With consumers not willing to spend and businesses wary of hiring, some investors have called for the government to step up spending to keep the economy afloat.
“Without it, at best, we muddle along. At worst, we double dip,” Doug Kass, who runs hedge fund Seabreeze Partners in Palm Beach, Florida, wrote in a note to clients.
But with the United States already running one of the largest budget deficits as a share of output since World War Two, political opposition to such spending is high.
President Barack Obama proposed a $447 billion job package this month but is facing stiff resistance from Republicans, who object to tax hikes on the rich to pay for it.
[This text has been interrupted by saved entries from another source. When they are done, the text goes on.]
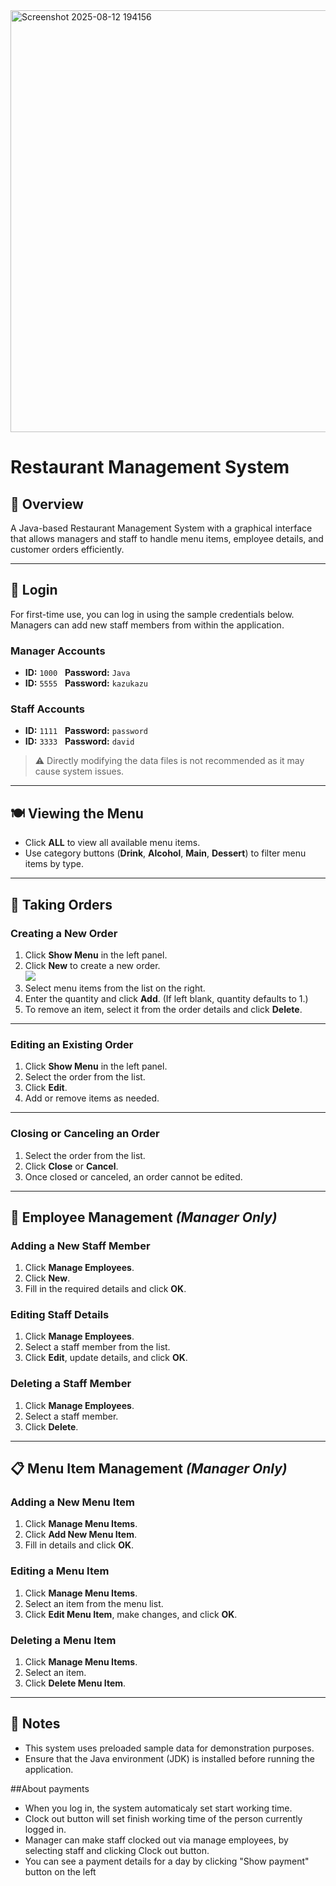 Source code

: <img width="1098" height="675" alt="Screenshot 2025-08-12 194156" src="https://github.com/user-attachments/assets/dfc7bd19-8318-42c5-a693-ce12b5a3d21f" />

# Restaurant Management System 

## 📌 Overview
A Java-based Restaurant Management System with a graphical interface that allows managers and staff to handle menu items, employee details, and customer orders efficiently.

---

## 🔐 Login
For first-time use, you can log in using the sample credentials below.  
Managers can add new staff members from within the application.

### **Manager Accounts**
- **ID:** `1000` &nbsp; **Password:** `Java`
- **ID:** `5555` &nbsp; **Password:** `kazukazu`

### **Staff Accounts**
- **ID:** `1111` &nbsp; **Password:** `password`
- **ID:** `3333` &nbsp; **Password:** `david`

> ⚠️ Directly modifying the data files is not recommended as it may cause system issues.

---

## 🍽 Viewing the Menu
- Click **ALL** to view all available menu items.  
- Use category buttons (**Drink**, **Alcohol**, **Main**, **Dessert**) to filter menu items by type.

---

## 📝 Taking Orders

### Creating a New Order
1. Click **Show Menu** in the left panel.  
2. Click **New** to create a new order.  
   ![](readme_images/order.jpg)
3. Select menu items from the list on the right.  
4. Enter the quantity and click **Add**. (If left blank, quantity defaults to 1.)  
5. To remove an item, select it from the order details and click **Delete**.

---

### Editing an Existing Order
1. Click **Show Menu** in the left panel.  
2. Select the order from the list.  
3. Click **Edit**.  
4. Add or remove items as needed.

---

### Closing or Canceling an Order
1. Select the order from the list.  
2. Click **Close** or **Cancel**.  
3. Once closed or canceled, an order cannot be edited.

---

## 👥 Employee Management *(Manager Only)*

### Adding a New Staff Member
1. Click **Manage Employees**.  
2. Click **New**.  
3. Fill in the required details and click **OK**.

### Editing Staff Details
1. Click **Manage Employees**.  
2. Select a staff member from the list.  
3. Click **Edit**, update details, and click **OK**.

### Deleting a Staff Member
1. Click **Manage Employees**.  
2. Select a staff member.  
3. Click **Delete**.

---

## 📋 Menu Item Management *(Manager Only)*

### Adding a New Menu Item
1. Click **Manage Menu Items**.  
2. Click **Add New Menu Item**.  
3. Fill in details and click **OK**.

### Editing a Menu Item
1. Click **Manage Menu Items**.  
2. Select an item from the menu list.  
3. Click **Edit Menu Item**, make changes, and click **OK**.

### Deleting a Menu Item
1. Click **Manage Menu Items**.  
2. Select an item.  
3. Click **Delete Menu Item**.

---

## 📎 Notes
- This system uses preloaded sample data for demonstration purposes.
- Ensure that the Java environment (JDK) is installed before running the application.

##About payments
* When you log in, the system automaticaly set start working time.
* Clock out button will set finish working time of the person currently logged in.
* Manager can make staff clocked out via manage employees, by selecting staff and clicking Clock out button.
* You can see a payment details for a day by clicking "Show payment" button on the left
In the past 24 hours, markets even had the specter of a government shutdown to contend with after the House of Representatives defeated a bill Wednesday that would fund federal operations past September 30.
Republicans said the issue will be sorted out, but the flap conjured bad memories of a summer battle over the debt ceiling that ended with the United States losing its top AAA credit rating.
What’s more, a bipartisan group of U.S. senators is pushing a bill that would crack down on China for keeping its currency undervalued against the dollar. Economists fear that may spark a trade war, another threat to a healthy world economy and another echo of the 1930s.
There could be a silver lining to all the turmoil, though. “Policymakers -- be they in the U.S. Congress or Europe -- often need a crisis to act,” said Jack Ablin, chief investment officer at Harris Private Bank, with $55 billion under management. “Maybe watching the stock market plunge in the last 24 hours will light a fire under them.”
For the bold, the latest market swoon may be a golden opportunity to buy on the cheap.
David Kotok, chairman and chief investment officer at Cumberland Advisors, said guaranteed S&P 500 index yields as a percentage of stock prices still look set to outpace yields on government bonds, calling it “an extraordinarily high reward for anyone willing to invest in stocks.”
But Cheah said investors should play it safe for now.
“When driving into a thunderstorm, you slow down and, if possible, stop the car. This is not the time to say the stock market is cheap, I want to buy or the bond market’s overvalued, I‘m going to short it,” he said. “If you go to cash, you live to fight another day.”